▸ **Exercise goal**
Every line of the entries that holds the word "hline" is to be copied.

▸ **Dataset entries**
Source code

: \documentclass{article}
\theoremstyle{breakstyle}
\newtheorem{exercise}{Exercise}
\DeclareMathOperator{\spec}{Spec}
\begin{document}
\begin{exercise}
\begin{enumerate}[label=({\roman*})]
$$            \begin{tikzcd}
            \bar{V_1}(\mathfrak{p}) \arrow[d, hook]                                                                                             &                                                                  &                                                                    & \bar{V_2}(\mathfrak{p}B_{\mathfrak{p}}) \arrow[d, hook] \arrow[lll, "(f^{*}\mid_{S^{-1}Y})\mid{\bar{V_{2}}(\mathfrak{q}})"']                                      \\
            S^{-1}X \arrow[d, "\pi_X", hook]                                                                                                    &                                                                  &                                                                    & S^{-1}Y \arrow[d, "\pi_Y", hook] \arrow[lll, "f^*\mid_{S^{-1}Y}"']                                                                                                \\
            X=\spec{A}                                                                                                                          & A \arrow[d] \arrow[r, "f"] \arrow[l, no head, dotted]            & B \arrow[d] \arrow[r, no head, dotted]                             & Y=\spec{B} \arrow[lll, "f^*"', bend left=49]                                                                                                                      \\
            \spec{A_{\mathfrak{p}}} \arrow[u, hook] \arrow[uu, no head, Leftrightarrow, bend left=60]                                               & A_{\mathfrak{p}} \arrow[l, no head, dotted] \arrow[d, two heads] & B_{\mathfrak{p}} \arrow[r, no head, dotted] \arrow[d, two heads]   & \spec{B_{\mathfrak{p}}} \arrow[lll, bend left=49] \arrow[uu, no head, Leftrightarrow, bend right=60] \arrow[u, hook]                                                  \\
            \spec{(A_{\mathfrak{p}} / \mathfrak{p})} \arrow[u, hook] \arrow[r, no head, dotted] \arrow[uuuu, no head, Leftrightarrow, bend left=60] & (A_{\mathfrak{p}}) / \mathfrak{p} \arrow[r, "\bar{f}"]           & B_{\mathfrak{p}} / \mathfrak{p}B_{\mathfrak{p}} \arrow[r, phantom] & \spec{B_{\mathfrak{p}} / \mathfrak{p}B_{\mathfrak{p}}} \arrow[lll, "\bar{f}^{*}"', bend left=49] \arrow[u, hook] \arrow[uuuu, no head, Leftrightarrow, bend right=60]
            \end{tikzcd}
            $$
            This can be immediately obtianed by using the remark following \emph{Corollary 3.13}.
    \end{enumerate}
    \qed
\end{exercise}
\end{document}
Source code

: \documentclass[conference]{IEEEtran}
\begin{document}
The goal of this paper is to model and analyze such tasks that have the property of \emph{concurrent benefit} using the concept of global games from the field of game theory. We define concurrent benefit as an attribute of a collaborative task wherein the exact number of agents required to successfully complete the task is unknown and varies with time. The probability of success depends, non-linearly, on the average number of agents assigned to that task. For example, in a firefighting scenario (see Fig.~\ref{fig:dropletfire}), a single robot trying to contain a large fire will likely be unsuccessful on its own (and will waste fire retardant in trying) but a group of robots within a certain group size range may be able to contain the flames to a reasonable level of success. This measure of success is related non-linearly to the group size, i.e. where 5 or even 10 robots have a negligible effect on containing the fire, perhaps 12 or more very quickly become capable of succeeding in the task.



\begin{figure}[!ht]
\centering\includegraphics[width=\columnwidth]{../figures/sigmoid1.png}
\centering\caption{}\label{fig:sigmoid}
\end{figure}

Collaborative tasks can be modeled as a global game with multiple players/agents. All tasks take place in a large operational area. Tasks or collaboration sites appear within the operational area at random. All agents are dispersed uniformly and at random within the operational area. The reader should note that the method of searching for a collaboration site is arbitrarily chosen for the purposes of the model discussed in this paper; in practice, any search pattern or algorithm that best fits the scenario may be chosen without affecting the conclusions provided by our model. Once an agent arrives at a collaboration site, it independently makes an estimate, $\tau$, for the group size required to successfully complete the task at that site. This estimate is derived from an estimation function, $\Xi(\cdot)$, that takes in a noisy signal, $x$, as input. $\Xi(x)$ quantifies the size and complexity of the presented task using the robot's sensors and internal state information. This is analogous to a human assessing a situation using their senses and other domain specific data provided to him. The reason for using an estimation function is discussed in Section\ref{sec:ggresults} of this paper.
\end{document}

* * *

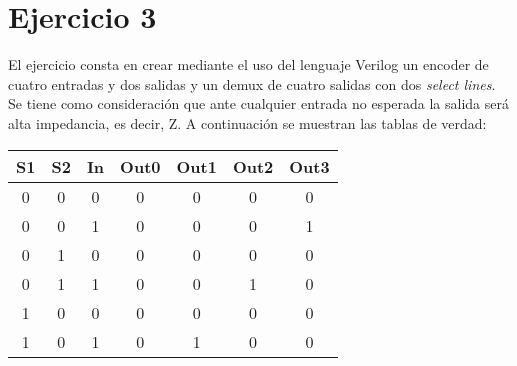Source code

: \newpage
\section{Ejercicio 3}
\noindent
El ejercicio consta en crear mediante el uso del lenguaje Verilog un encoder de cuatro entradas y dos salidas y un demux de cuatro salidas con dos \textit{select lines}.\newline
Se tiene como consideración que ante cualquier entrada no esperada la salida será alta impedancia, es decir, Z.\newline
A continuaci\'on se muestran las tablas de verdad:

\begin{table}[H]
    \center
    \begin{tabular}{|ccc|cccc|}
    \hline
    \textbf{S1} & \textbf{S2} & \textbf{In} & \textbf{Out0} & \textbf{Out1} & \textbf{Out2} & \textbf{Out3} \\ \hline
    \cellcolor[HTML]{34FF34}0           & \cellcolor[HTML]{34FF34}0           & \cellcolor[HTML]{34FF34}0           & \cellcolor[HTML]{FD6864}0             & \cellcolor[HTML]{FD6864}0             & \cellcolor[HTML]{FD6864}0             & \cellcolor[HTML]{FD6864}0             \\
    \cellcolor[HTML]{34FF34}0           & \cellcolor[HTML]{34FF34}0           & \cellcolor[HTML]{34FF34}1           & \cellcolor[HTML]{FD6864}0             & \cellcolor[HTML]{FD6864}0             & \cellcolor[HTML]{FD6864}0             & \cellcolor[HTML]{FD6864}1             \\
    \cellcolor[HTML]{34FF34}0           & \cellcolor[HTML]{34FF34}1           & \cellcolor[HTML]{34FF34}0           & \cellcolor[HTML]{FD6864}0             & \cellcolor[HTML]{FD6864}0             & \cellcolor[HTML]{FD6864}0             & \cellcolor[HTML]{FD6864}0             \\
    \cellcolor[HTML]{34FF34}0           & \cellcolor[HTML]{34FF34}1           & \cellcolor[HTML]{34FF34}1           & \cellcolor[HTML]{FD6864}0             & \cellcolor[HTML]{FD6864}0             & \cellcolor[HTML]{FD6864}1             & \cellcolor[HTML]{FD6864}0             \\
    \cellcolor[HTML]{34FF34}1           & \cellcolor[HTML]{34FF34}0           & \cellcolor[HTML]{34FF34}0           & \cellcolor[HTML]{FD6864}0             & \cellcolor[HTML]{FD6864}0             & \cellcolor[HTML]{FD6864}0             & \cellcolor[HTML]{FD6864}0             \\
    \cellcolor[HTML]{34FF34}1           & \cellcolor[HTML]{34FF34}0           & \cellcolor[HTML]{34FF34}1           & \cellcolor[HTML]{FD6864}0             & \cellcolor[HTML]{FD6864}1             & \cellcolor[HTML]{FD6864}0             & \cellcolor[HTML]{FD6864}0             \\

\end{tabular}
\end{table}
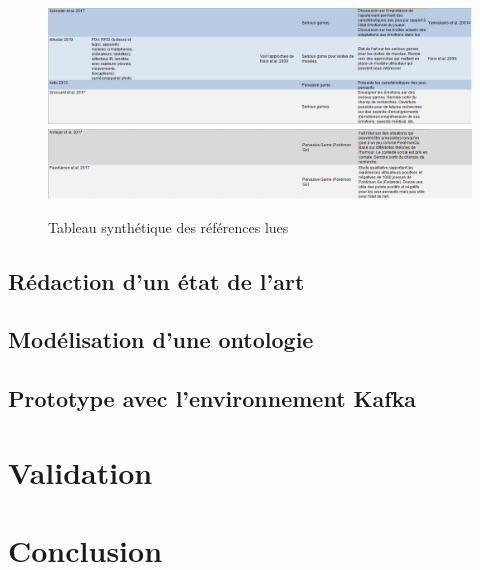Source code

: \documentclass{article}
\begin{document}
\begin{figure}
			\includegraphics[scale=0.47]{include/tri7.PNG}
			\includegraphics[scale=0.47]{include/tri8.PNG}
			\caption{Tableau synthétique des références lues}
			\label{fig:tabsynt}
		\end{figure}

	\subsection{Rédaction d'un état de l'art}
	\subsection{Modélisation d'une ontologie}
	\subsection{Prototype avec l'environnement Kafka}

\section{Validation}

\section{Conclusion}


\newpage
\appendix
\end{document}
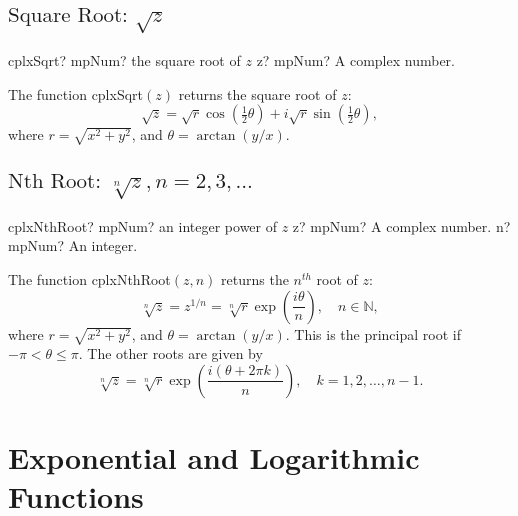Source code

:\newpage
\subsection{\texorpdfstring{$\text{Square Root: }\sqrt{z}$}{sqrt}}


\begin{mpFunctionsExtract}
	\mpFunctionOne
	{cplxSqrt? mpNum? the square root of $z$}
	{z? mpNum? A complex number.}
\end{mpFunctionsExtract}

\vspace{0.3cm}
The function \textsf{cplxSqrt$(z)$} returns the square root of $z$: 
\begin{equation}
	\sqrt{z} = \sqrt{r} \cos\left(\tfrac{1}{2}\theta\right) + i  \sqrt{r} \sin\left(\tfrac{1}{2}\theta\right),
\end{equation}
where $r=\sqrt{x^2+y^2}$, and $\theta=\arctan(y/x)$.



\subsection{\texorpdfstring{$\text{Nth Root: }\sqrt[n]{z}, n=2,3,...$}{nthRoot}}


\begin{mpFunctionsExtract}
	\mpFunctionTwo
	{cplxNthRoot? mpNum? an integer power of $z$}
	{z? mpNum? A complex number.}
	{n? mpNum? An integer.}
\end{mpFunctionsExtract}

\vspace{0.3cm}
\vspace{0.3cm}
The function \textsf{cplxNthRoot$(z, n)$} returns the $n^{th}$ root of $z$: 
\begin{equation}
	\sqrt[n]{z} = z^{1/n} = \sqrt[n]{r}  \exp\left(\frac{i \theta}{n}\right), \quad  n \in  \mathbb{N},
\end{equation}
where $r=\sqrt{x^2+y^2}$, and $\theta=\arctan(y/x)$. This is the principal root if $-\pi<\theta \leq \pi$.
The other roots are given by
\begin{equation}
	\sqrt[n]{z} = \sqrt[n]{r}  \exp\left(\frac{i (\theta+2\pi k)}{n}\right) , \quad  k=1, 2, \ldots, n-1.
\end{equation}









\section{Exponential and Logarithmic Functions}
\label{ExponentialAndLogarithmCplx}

▸ **Result for this task**
    \hline
    \textbf{S1} & \textbf{S2} & \textbf{In} & \textbf{Out0} & \textbf{Out1} & \textbf{Out2} & \textbf{Out3} \\ \hline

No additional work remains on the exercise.